Work required
Find the line containing "- Identify the file being investigated". Retype it and every line after it through the end of the entries, exactly as written, with nothing added.

● ● ● ● ● ● ●

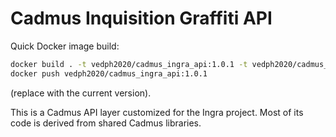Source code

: # Cadmus Inquisition Graffiti API

Quick Docker image build:

```bash
docker build . -t vedph2020/cadmus_ingra_api:1.0.1 -t vedph2020/cadmus_ingra_api:latest
docker push vedph2020/cadmus_ingra_api:1.0.1
```

(replace with the current version).

This is a Cadmus API layer customized for the Ingra project. Most of its code is derived from shared Cadmus libraries.
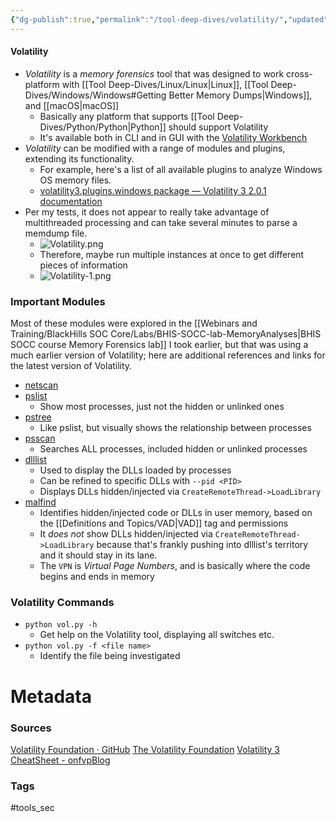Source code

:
 ```yaml
---
{"dg-publish":true,"permalink":"/tool-deep-dives/volatility/","updated":"2025-06-09T11:37:04.596-07:00"}
---
```


#### Volatility
- *Volatility* is a *memory forensics* tool that was designed to work cross-platform with [[Tool Deep-Dives/Linux/Linux\|Linux]], [[Tool Deep-Dives/Windows/Windows#Getting Better Memory Dumps\|Windows]], and [[macOS\|macOS]]
	- Basically any platform that supports [[Tool Deep-Dives/Python/Python\|Python]] should support Volatility
	- It's available both in CLI and in GUI with the [Volatility Workbench](https://www.osforensics.com/tools/volatility-workbench.html)
- *Volatility* can be modified with a range of modules and plugins, extending its functionality.
	- For example, here's a list of all available plugins to analyze Windows OS memory files.
	- [volatility3.plugins.windows package — Volatility 3 2.0.1 documentation](https://volatility3.readthedocs.io/en/v2.0.1/volatility3.plugins.windows.html)
- Per my tests, it does not appear to really take advantage of multithreaded processing and can take several minutes to parse a memdump file.
	- ![Volatility.png](/img/user/Attachments/Volatility.png)
	- Therefore, maybe run multiple instances at once to get different pieces of information
	- ![Volatility-1.png](/img/user/Attachments/Volatility-1.png)

### Important Modules
Most of these modules were explored in the [[Webinars and Training/BlackHills SOC Core/Labs/BHIS-SOCC-lab-MemoryAnalyses\|BHIS SOCC course Memory Forensics lab]] I took earlier, but that was using a much earlier version of Volatility; here are additional references and links for the latest version of Volatility.
- [netscan](https://github.com/volatilityfoundation/volatility/wiki/Command-Reference#netscan)
- [pslist](https://github.com/volatilityfoundation/volatility/wiki/Command-Reference#pslist)
	- Show most processes, just not the hidden or unlinked ones
- [pstree](https://github.com/volatilityfoundation/volatility/wiki/Command-Reference#pstree)
	- Like pslist, but visually shows the relationship between processes
- [psscan](https://github.com/volatilityfoundation/volatility/wiki/Command-Reference#psscan)
	- Searches ALL processes, included hidden or unlinked processes
- [dlllist](https://github.com/volatilityfoundation/volatility/wiki/Command-Reference#dlllist)
	- Used to display the DLLs loaded by processes
	- Can be refined to specific DLLs with `--pid <PID>`
	- Displays DLLs hidden/injected via `CreateRemoteThread->LoadLibrary`
- [malfind](https://github.com/volatilityfoundation/volatility/wiki/Command-Reference-Mal#malfind)
	- Identifies hidden/injected code or DLLs in user memory, based on the [[Definitions and Topics/VAD\|VAD]] tag and permissions
	- It *does not* show DLLs hidden/injected via `CreateRemoteThread->LoadLibrary` because that's frankly pushing into dlllist's territory and it should stay in its lane.
	- The `VPN` is *Virtual Page Numbers*, and is basically where the code begins and ends in memory

### Volatility Commands
- `python vol.py -h`
	- Get help on the Volatility tool, displaying all switches etc.
- `python vol.py -f <file name>`
	- Identify the file being investigated






# Metadata

### Sources
[Volatility Foundation · GitHub](https://github.com/volatilityfoundation)
[The Volatility Foundation](https://volatilityfoundation.org/)
[Volatility 3 CheatSheet - onfvpBlog](https://blog.onfvp.com/post/volatility-cheatsheet/)
### Tags
#tools_sec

● ● ● ● ● ● ●

Result below
	- Identify the file being investigated






# Metadata

### Sources
[Volatility Foundation · GitHub](https://github.com/volatilityfoundation)
[The Volatility Foundation](https://volatilityfoundation.org/)
[Volatility 3 CheatSheet - onfvpBlog](https://blog.onfvp.com/post/volatility-cheatsheet/)
### Tags
#tools_sec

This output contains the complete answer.